* [Data records]:
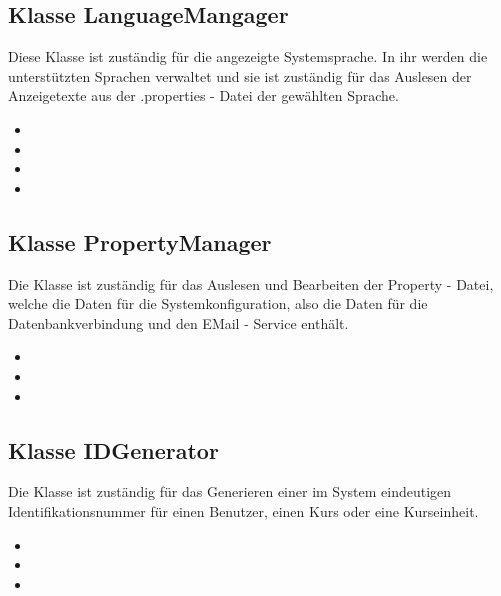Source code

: \documentclass[a4paper]{scrreprt}
\begin{document}
	\subsection{Klasse LanguageMangager}
	Diese Klasse ist zuständig für die angezeigte Systemsprache. In ihr werden die unterstützten Sprachen verwaltet und sie ist zuständig für das Auslesen der Anzeigetexte aus der .properties - Datei der gewählten Sprache.
	\begin{itemize}
		\item {}
		\item {}
		\item {}
		\item {}
	\end{itemize}
	
	\subsection{Klasse PropertyManager}
	Die Klasse ist zuständig für das Auslesen und Bearbeiten der Property - Datei, welche die Daten für die Systemkonfiguration, also die Daten für die Datenbankverbindung und den EMail - Service enthält.
	\begin{itemize}
		\item {}
		\item {}
		\item {}
	\end{itemize}
	
	\subsection{Klasse IDGenerator}
	Die Klasse ist zuständig für das Generieren einer im System eindeutigen Identifikationsnummer für einen Benutzer, einen Kurs oder eine Kurseinheit.
	\begin{itemize}
		\item {}
		\item {}
		\item {}
	\end{itemize}
	
\end{document}
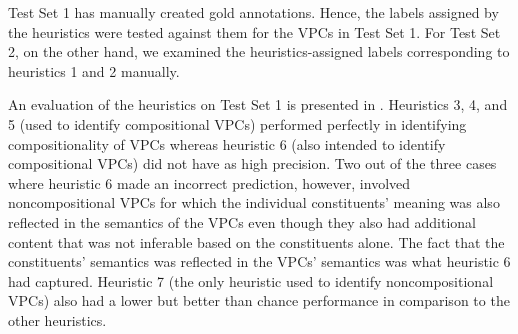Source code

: \documentclass[output=paper
,modfonts
,nonflat]{langsci/langscibook}
\begin{document}
Test Set 1 has manually created gold annotations. Hence, the labels assigned by the heuristics were tested against them 
for the VPCs in Test Set 1. For Test Set 2, on the other hand, we examined the heuristics-assigned labels corresponding to heuristics 1 and 2 manually. 
 

An evaluation of the heuristics on Test Set 1 is presented in . Heuristics 3, 4, and 5 (used to identify compositional VPCs) performed perfectly in identifying compositionality of VPCs whereas heuristic 6 (also intended to identify compositional VPCs) did not have as high precision. Two out of the three cases where heuristic 6 made an incorrect prediction, however, involved noncompositional VPCs for which the individual constituents' meaning was also reflected in the semantics of the VPCs even though they also had additional content that was not inferable based on the constituents alone. The fact that the constituents' semantics was reflected in the VPCs' semantics was what heuristic 6 had captured. Heuristic 7 (the only heuristic used to identify noncompositional VPCs) also had a lower but better than chance performance in comparison to the other heuristics. 


\begin{table}
\caption[Evaluation of heuristics 3--7 using Test Set 1 (50 test cases)]{Evaluation of heuristics 3--7 using Test Set 1 (50 test cases)\footnote{We define precision as Cn/Tn and coverage as Tn/N, where N is the corpus size, Tn is the sample size that heuristic n is applicable to, and Cn is the number of correct assignments it makes.}}
\label{tab:1:eval-heur}
\end{table}
\end{document}
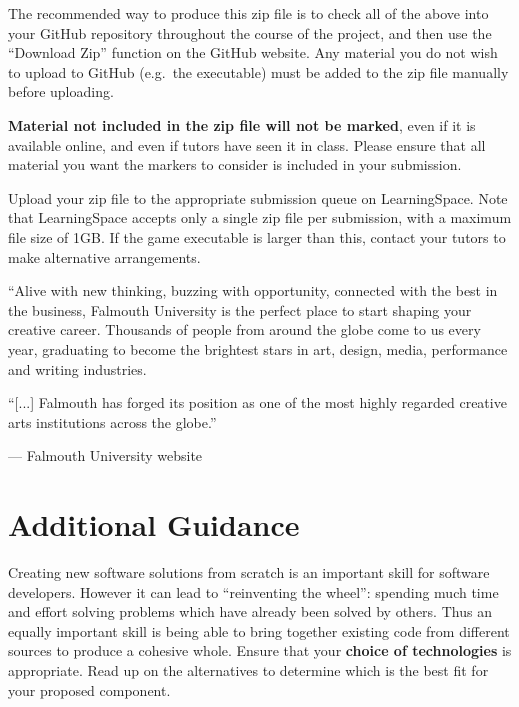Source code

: \documentclass{../fal_assignment}
\begin{document}
The recommended way to produce this zip file is to check all of the above into your GitHub repository
throughout the course of the project,
and then use the ``Download Zip'' function on the GitHub website.
Any material you do not wish to upload to GitHub (e.g.\ the executable)
must be added to the zip file manually before uploading.

\textbf{Material not included in the zip file will not be marked},
even if it is available online, and even if tutors have seen it in class.
Please ensure that all material you want the markers to consider is included in your submission.

Upload your zip file to the appropriate submission queue on LearningSpace.
Note that LearningSpace accepts only a single zip file per submission,
with a maximum file size of 1GB.
If the game executable is larger than this, contact your tutors to make alternative arrangements.

\begin{marginquote}
    ``Alive with new thinking, buzzing with opportunity, connected with the best in the business,
    Falmouth University is the perfect place to start shaping your creative career.
    Thousands of people from around the globe come to us every year,
    graduating to become the brightest stars in art, design, media, performance and writing industries.

    ``[...]
    Falmouth has forged its position as one of the most highly regarded creative arts institutions across the globe.''
    
    --- Falmouth University website
\end{marginquote}
\section*{Additional Guidance}

Creating new software solutions from scratch is an important skill for software developers.
However it can lead to ``reinventing the wheel'': spending much time and effort solving problems which have already been solved by others.
Thus an equally important skill is being able to bring together existing code from different sources to produce a cohesive whole.
Ensure that your \textbf{choice of technologies} is appropriate.
Read up on the alternatives to determine which is the best fit for your proposed component.
\end{document}
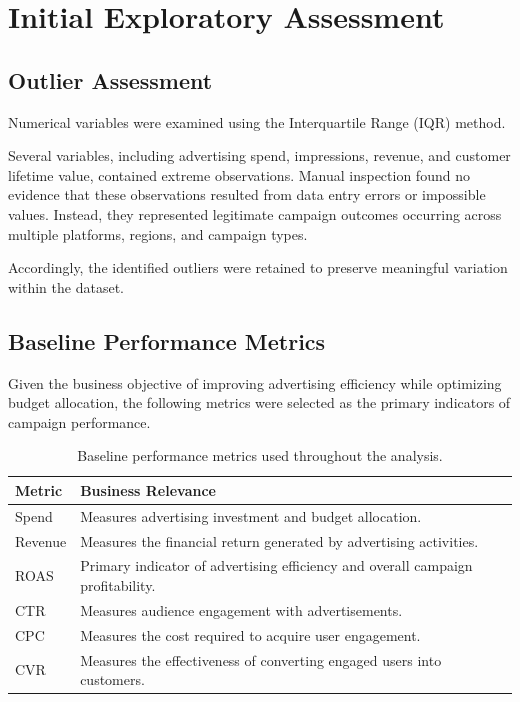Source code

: \documentclass[11pt]{article}
\begin{document}
	\section{Initial Exploratory Assessment}
	
	\subsection{Outlier Assessment}
	
	Numerical variables were examined using the Interquartile Range (IQR) method.
	
	Several variables, including advertising spend, impressions, revenue, and customer lifetime value, contained extreme observations. Manual inspection found no evidence that these observations resulted from data entry errors or impossible values. Instead, they represented legitimate campaign outcomes occurring across multiple platforms, regions, and campaign types.
	
	Accordingly, the identified outliers were retained to preserve meaningful variation within the dataset.
	
	\subsection{Baseline Performance Metrics}
	
	Given the business objective of improving advertising efficiency while optimizing budget allocation, the following metrics were selected as the primary indicators of campaign performance.
	
	\begin{table}[H]
		\centering
		\begin{tabular}{lp{10cm}}
			\toprule
			Metric & Business Relevance\\
			\midrule
			Spend & Measures advertising investment and budget allocation.\\
			
			Revenue & Measures the financial return generated by advertising activities.\\
			
			ROAS & Primary indicator of advertising efficiency and overall campaign profitability.\\
			
			CTR & Measures audience engagement with advertisements.\\
			
			CPC & Measures the cost required to acquire user engagement.\\
			
			CVR & Measures the effectiveness of converting engaged users into customers.\\
			
			\bottomrule
		\end{tabular}
		\caption{Baseline performance metrics used throughout the analysis.}
	\end{table}
	
\end{document}
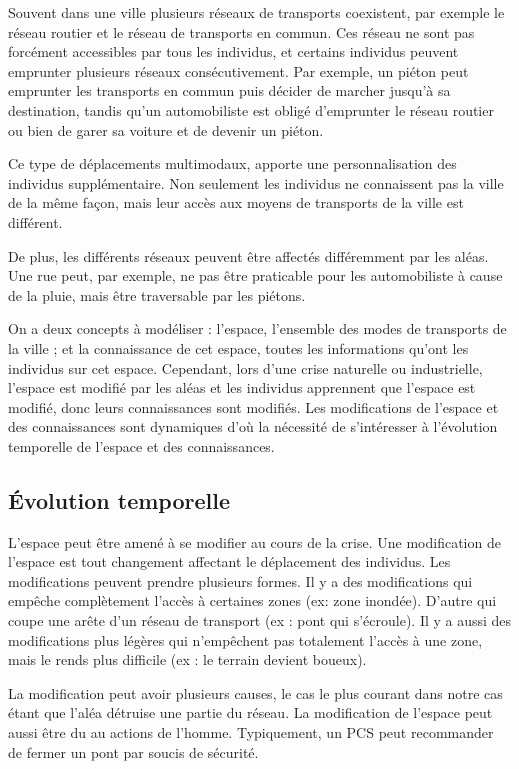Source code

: \documentclass[a4paper]{article}
\newcommand{\comment}[1]{}
\begin{document}
Souvent dans une ville plusieurs réseaux de transports coexistent, par exemple
le réseau routier et le réseau de transports en commun. Ces réseau ne sont pas
forcément accessibles par tous les individus, et certains individus peuvent
emprunter plusieurs réseaux consécutivement. Par exemple, un piéton peut
emprunter les transports en commun puis décider de marcher jusqu'à sa
destination, tandis qu'un automobiliste est obligé d'emprunter le réseau routier
ou bien de garer sa voiture et de devenir un piéton.

Ce type de déplacements multimodaux, \comment{je me sens pas à l'aise avec ce
mot} apporte une personnalisation des individus supplémentaire. Non seulement
les individus ne connaissent pas la ville de la même façon, mais leur accès
aux moyens de transports de la ville est différent.

De plus, les différents réseaux peuvent être affectés différemment par les
aléas. Une rue peut, par exemple, ne pas être praticable pour les automobiliste
à cause de la pluie, mais être traversable par les piétons.

On a deux concepts à modéliser : l'espace, l'ensemble des modes de transports de
la ville ; et la connaissance de cet espace, toutes les informations qu'ont les
individus sur cet espace. Cependant, lors d'une crise naturelle ou industrielle,
l'espace est modifié par les aléas et les individus apprennent que l'espace est
modifié, donc leurs connaissances sont modifiés. Les modifications de l'espace
et des connaissances sont dynamiques \comment{HMMMM} d'où la nécessité de
s'intéresser à l'évolution temporelle de l'espace et des connaissances.

\subsection{Évolution temporelle}

L'espace peut être amené à se modifier au cours de la crise. Une modification de
l'espace est tout changement affectant le déplacement des individus.  Les
modifications peuvent prendre plusieurs formes. Il y a des modifications qui
empêche complètement l'accès à certaines zones (ex: zone inondée). D'autre qui
coupe une arête d'un réseau de transport (ex : pont qui s'écroule). Il y a aussi
des modifications plus légères qui n'empêchent pas totalement l'accès à une
zone, mais le rends plus difficile (ex : le terrain devient boueux).

La modification peut avoir plusieurs causes, le cas le plus courant dans notre
cas étant que l'aléa \comment{il faut que j'arrête d'utiliser "aléa" pour parler
de la source des dégâts, c'est pas le bon mot} détruise une partie du réseau. La
modification de l'espace peut aussi être du au actions de l'homme. Typiquement,
un PCS peut recommander de fermer un pont par soucis de sécurité.
\end{document}
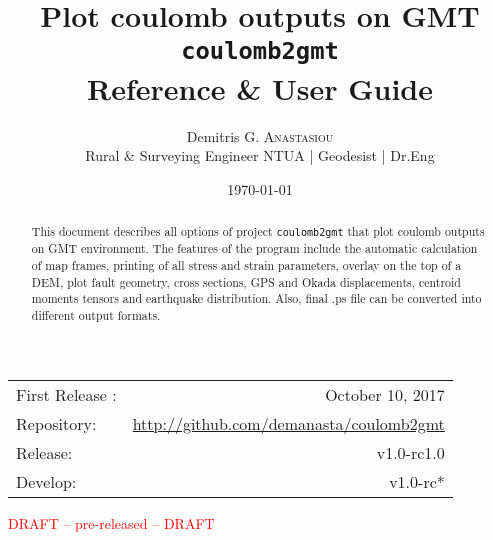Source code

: \documentclass{article}
\title{\vskip 3cm Plot coulomb outputs on GMT \texttt{coulomb2gmt} \\ \large{Reference \& User Guide} } %
\author{Demitris G. \textsc{Anastasiou} \\ \normalsize{Rural \& Surveying Engineer NTUA | Geodesist | Dr.Eng} } %
\date{\today} %
\begin{document}
\maketitle %
\begin{center}
\vskip 1cm
\begin{tabular}{l r}
First Release : & October 10, 2017 \\
Repository:    & \url{http://github.com/demanasta/coulomb2gmt} \\
Release:        & v1.0-rc1.0\\
Develop:        & v1.0-rc*\\
\end{tabular}
\end{center}
\vfill
\begin{center}
\textcolor{red}{\huge DRAFT -- pre-released -- DRAFT}
\end{center}
\vfill
\begin{abstract}
{\small 
This document describes all options of project \texttt{coulomb2gmt} that plot 
coulomb outputs on GMT environment. The features of the program include the 
automatic calculation of map frames, printing of all stress and strain parameters,
overlay on the top of a DEM, plot fault geometry, cross sections, GPS and Okada 
displacements, centroid moments tensors and earthquake distribution. Also, final 
.ps file can be converted into different output formats.
}
\end{abstract}
\clearpage

\tableofcontents
\clearpage


\end{document}
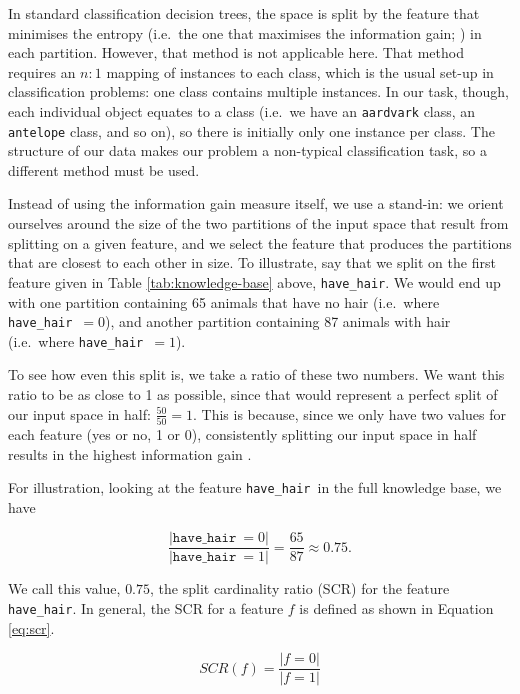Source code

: \documentclass[11pt,a4paper]{article}
\newcommand{\havehair}{\texttt{have\_hair}}
\begin{document}
In standard classification decision trees, the space is split by the feature that minimises the entropy (i.e.\ the one that maximises the information gain; \citealt{Quinlan1986}) in each partition.
However, that method is not applicable here.
That method requires an $n : 1$ mapping of instances to each class, which is the usual set-up in classification problems: one class contains multiple instances.
In our task, though, each individual object equates to a class (i.e.\ we have an \texttt{aardvark} class, an \texttt{antelope} class, and so on), so there is initially only one instance per class.
The structure of our data makes our problem a non-typical classification task, so a different method must be used.

Instead of using the information gain measure itself, we use a stand-in: we orient ourselves around the size of the two partitions of the input space that result from splitting on a given feature, and we select the feature that produces the partitions that are closest to each other in size.
To illustrate, say that we split on the first feature given in Table \ref{tab:knowledge-base} above, \havehair.
We would end up with one partition containing 65 animals that have no hair (i.e.\ where \havehair\ $= 0$), and another partition containing 87 animals with hair (i.e.\ where \havehair\ $= 1$).

To see how even this split is, we take a ratio of these two numbers.
We want this ratio to be as close to 1 as possible, since that would represent a perfect split of our input space in half: $\frac{50}{50} = 1$.
This is because, since we only have two values for each feature (yes or no, 1 or 0), consistently splitting our input space in half results in the highest information gain \citep[cf.][]{Quinlan1986, Bishop2006}.

For illustration, looking at the feature \havehair\ in the full knowledge base, we have

$$\frac{|\havehair\ = 0|}{|\havehair\ = 1|} = \frac{65}{87} \approx 0.75.$$

We call this value, $0.75$, the split cardinality ratio (SCR) for the feature \havehair.
In general, the SCR for a feature $f$ is defined as shown in Equation \ref{eq:scr}.

\begin{equation}
SCR(f) = \frac{|f = 0|}{|f = 1|} 
\label{eq:scr}
\end{equation}
\end{document}
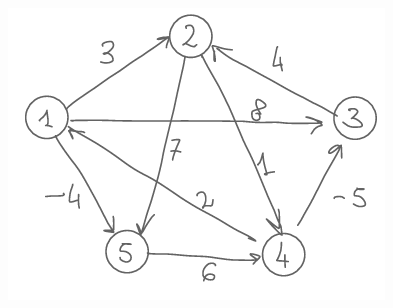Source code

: \begin{figure}[h!]
    \centering
    \includegraphics[width=0.75\linewidth]{immagini//capitolo 14 esercizio/14_grafo.png}
\end{figure}


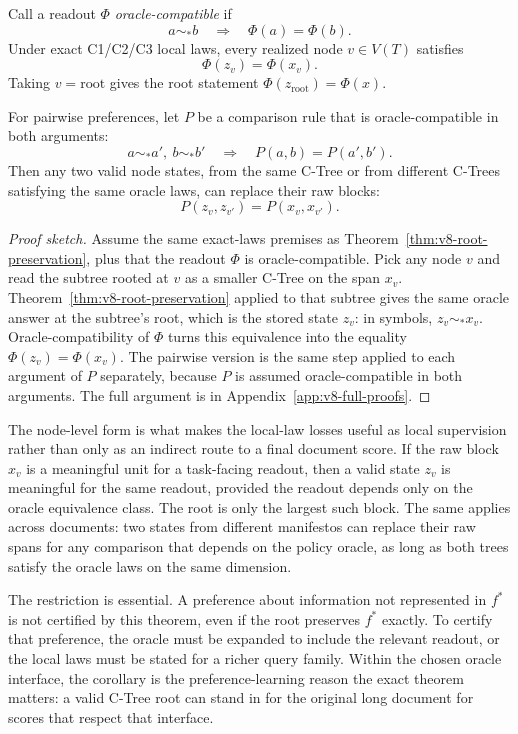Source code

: \begin{corollary}
\label{cor:v8-preferences-pass-to-root}
Call a readout \(\Phi\) \emph{oracle-compatible} if
\[
  a\sim_\ast b \quad\Longrightarrow\quad \Phi(a)=\Phi(b).
\]
Under exact C1/C2/C3 local laws, every realized node \(v\in V(T)\) satisfies
\[
  \Phi(z_v)=\Phi(x_v).
\]
Taking \(v=\mathrm{root}\) gives the root statement
\(\Phi(z_{\mathrm{root}})=\Phi(x)\).

For pairwise preferences, let \(P\) be a comparison rule that is
oracle-compatible in both arguments:
\[
  a\sim_\ast a',\ b\sim_\ast b'
  \quad\Longrightarrow\quad
  P(a,b)=P(a',b').
\]
Then any two valid node states, from the same C-Tree or from different
C-Trees satisfying the same oracle laws, can replace their raw blocks:
\[
  P(z_v,z_{v'})=P(x_v,x_{v'}).
\]
\end{corollary}

\begin{proof}[Proof sketch]
Assume the same exact-laws premises as
Theorem~\ref{thm:v8-root-preservation}, plus that the readout
\(\Phi\) is oracle-compatible. Pick any node \(v\) and read the
subtree rooted at \(v\) as a smaller C-Tree on the span \(x_v\).
Theorem~\ref{thm:v8-root-preservation} applied to that subtree gives
the same oracle answer at the subtree's root, which is the stored
state \(z_v\): in symbols, \(z_v\sim_\ast x_v\). Oracle-compatibility
of \(\Phi\) turns this equivalence into the equality
\(\Phi(z_v)=\Phi(x_v)\). The pairwise version is the same step
applied to each argument of \(P\) separately, because \(P\) is
assumed oracle-compatible in both arguments. The full argument is in
Appendix~\ref{app:v8-full-proofs}.
\end{proof}

The node-level form is what makes the local-law losses useful as local
supervision rather than only as an indirect route to a final document score. If
the raw block \(x_v\) is a meaningful unit for a task-facing readout, then a
valid state \(z_v\) is meaningful for the same readout, provided the readout
depends only on the oracle equivalence class. The root is only the largest
such block. The same applies across documents: two states from
different manifestos can replace their raw spans for any comparison
that depends on the policy oracle, as long as both trees satisfy the
oracle laws on the same dimension.

The restriction is essential. A preference about information not represented in
\(f^\ast\) is not certified by this theorem, even if the root preserves
\(f^\ast\) exactly. To certify that preference, the oracle must be expanded to
include the relevant readout, or the local laws must be stated for a richer
query family. Within the chosen oracle interface, the corollary is the
preference-learning reason the exact theorem matters: a valid C-Tree root can
stand in for the original long document for scores that respect that interface.

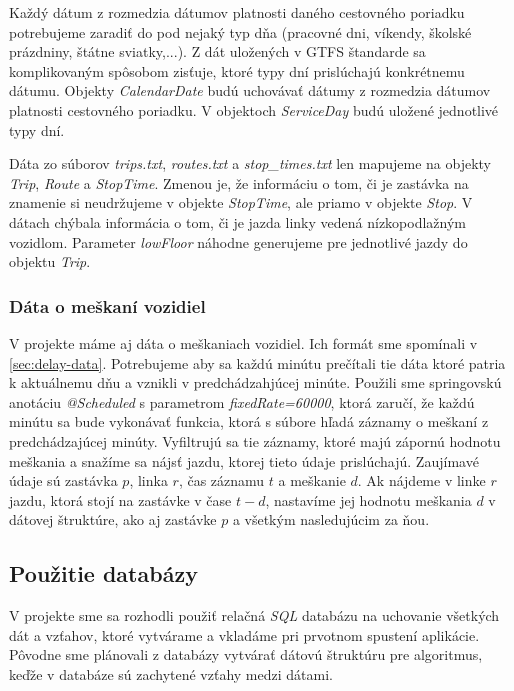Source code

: Každý dátum z rozmedzia dátumov platnosti daného cestovného poriadku potrebujeme zaradiť do pod nejaký typ dňa (pracovné dni, víkendy, školské prázdniny, štátne sviatky,...). Z dát uložených v  GTFS štandarde sa komplikovaným spôsobom zisťuje, ktoré typy dní prislúchajú konkrétnemu dátumu. Objekty \textit{CalendarDate} budú uchovávať dátumy z rozmedzia dátumov platnosti cestovného poriadku. V objektoch \textit{ServiceDay} budú uložené jednotlivé typy dní. 

Dáta zo súborov \textit{trips.txt}, \textit{routes.txt} a \textit{stop\_times.txt} len mapujeme na objekty \textit{Trip}, \textit{Route} a \textit{StopTime}. Zmenou je, že informáciu o tom, či je zastávka na znamenie si neudržujeme v objekte \textit{StopTime}, ale priamo v objekte \textit{Stop}. V dátach chýbala informácia o tom, či je jazda linky vedená nízkopodlažným vozidlom. Parameter \textit{lowFloor} náhodne generujeme pre jednotlivé jazdy do objektu \textit{Trip}.

\subsubsection{Dáta o meškaní vozidiel}
V projekte máme aj dáta o meškaniach vozidiel. Ich formát sme spomínali v \ref{sec:delay-data}. Potrebujeme aby sa každú minútu prečítali tie dáta ktoré patria k aktuálnemu dňu a vznikli v predchádzahjúcej minúte. Použili sme springovskú anotáciu \textit{@Scheduled} s parametrom \textit{fixedRate=60000}, ktorá zaručí, že každú minútu sa bude vykonávať funkcia, ktorá s súbore hľadá záznamy o meškaní z predchádzajúcej minúty. Vyfiltrujú sa tie záznamy, ktoré majú zápornú hodnotu meškania a snažíme sa nájsť jazdu, ktorej tieto údaje prislúchajú. Zaujímavé údaje sú zastávka $p$, linka $r$, čas záznamu $t$ a meškanie $d$. Ak nájdeme v linke $r$ jazdu, ktorá stojí na zastávke v čase $t-d$, nastavíme jej hodnotu meškania $d$ v dátovej štruktúre, ako aj zastávke $p$ a všetkým  nasledujúcim za ňou.

\subsection{Použitie databázy}
V projekte sme sa rozhodli použiť relačná \textit{SQL} databázu na uchovanie všetkých dát a vzťahov, ktoré vytvárame a vkladáme pri prvotnom spustení aplikácie. Pôvodne sme plánovali z databázy vytvárať dátovú štruktúru pre algoritmus, keďže v databáze sú zachytené vzťahy medzi dátami.


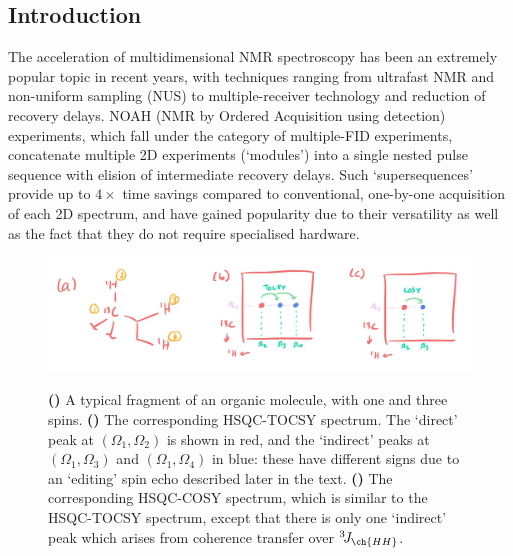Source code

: \documentclass[a4paper,12pt]{article}
\newcommand{\proton}{\ch{^{1}H}}
\newcommand{\carbon}{\ch{^{13}C}}
\begin{document}
\begin{refsection}
\clearpage

\section{Introduction}

The acceleration of multidimensional NMR spectroscopy has been an extremely popular topic in recent years, with techniques ranging from ultrafast NMR\autocite{Frydman2002PNASUSA,Pelupessy2003JACS,Frydman2003JACS} and non-uniform sampling (NUS)\autocite{Kazimierczuk2010PNMRS,Mobli2014PNMRS,Kazimierczuk2015MRC} to multiple-receiver technology\autocite{Kupce2006JACS,Kupce2008JACS,Kovacs2016MRC} and reduction of recovery delays\autocite{Kupce2007MRC,SchulzeSunninghausen2014JACS,Becker2019JMR}.
NOAH (NMR by Ordered Acquisition using \proton{} detection) experiments\autocite{Kupce2017ACIE}, which fall under the category of multiple-FID experiments\autocite{Yong2023RSCBook}, concatenate multiple 2D experiments (`modules') into a single nested pulse sequence with elision of intermediate recovery delays.
Such `supersequences' provide up to $4\times$ time savings compared to conventional, one-by-one acquisition of each 2D spectrum, and have gained popularity due to their versatility as well as the fact that they do not require specialised hardware.

\begin{figure}[!ht]
    \centering
    \includegraphics[width=\textwidth]{intro.jpg}%
    {\label{fig:intro_molecular_structure}}%
    {\label{fig:intro_hsqc_tocsy}}%
    {\label{fig:intro_hsqc_cosy}}%
    \caption[Mockup illustrating salient features of HSQC-TOCSY and -COSY spectra]{
        \textbf{()} A typical fragment of an organic molecule, with one \carbon{} and three \proton{} spins.
        \textbf{()} The corresponding HSQC-TOCSY spectrum. The `direct' peak at $(\Omega_1, \Omega_2)$ is shown in red, and the `indirect' peaks at $(\Omega_1, \Omega_3)$ and $(\Omega_1, \Omega_4)$ in blue: these have different signs due to an `editing' spin echo described later in the text.
        \textbf{()} The corresponding HSQC-COSY spectrum, which is similar to the HSQC-TOCSY spectrum, except that there is only one `indirect' peak which arises from coherence transfer over ${}^3\!J_{\ch{HH}}$.
    }
    \label{fig:intro}
\end{figure}


\end{refsection}
\end{document}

* [Work instructions]: Every line above from the line with "Ce type de déplacements" to the line with "modifications peuvent prendre" is wanted, ends included; write them out exactly and add no other line.

* [Task output]:
Ce type de déplacements multimodaux, \comment{je me sens pas à l'aise avec ce
mot} apporte une personnalisation des individus supplémentaire. Non seulement
les individus ne connaissent pas la ville de la même façon, mais leur accès
aux moyens de transports de la ville est différent.

De plus, les différents réseaux peuvent être affectés différemment par les
aléas. Une rue peut, par exemple, ne pas être praticable pour les automobiliste
à cause de la pluie, mais être traversable par les piétons.

On a deux concepts à modéliser : l'espace, l'ensemble des modes de transports de
la ville ; et la connaissance de cet espace, toutes les informations qu'ont les
individus sur cet espace. Cependant, lors d'une crise naturelle ou industrielle,
l'espace est modifié par les aléas et les individus apprennent que l'espace est
modifié, donc leurs connaissances sont modifiés. Les modifications de l'espace
et des connaissances sont dynamiques \comment{HMMMM} d'où la nécessité de
s'intéresser à l'évolution temporelle de l'espace et des connaissances.

\subsection{Évolution temporelle}

L'espace peut être amené à se modifier au cours de la crise. Une modification de
l'espace est tout changement affectant le déplacement des individus.  Les
modifications peuvent prendre plusieurs formes. Il y a des modifications qui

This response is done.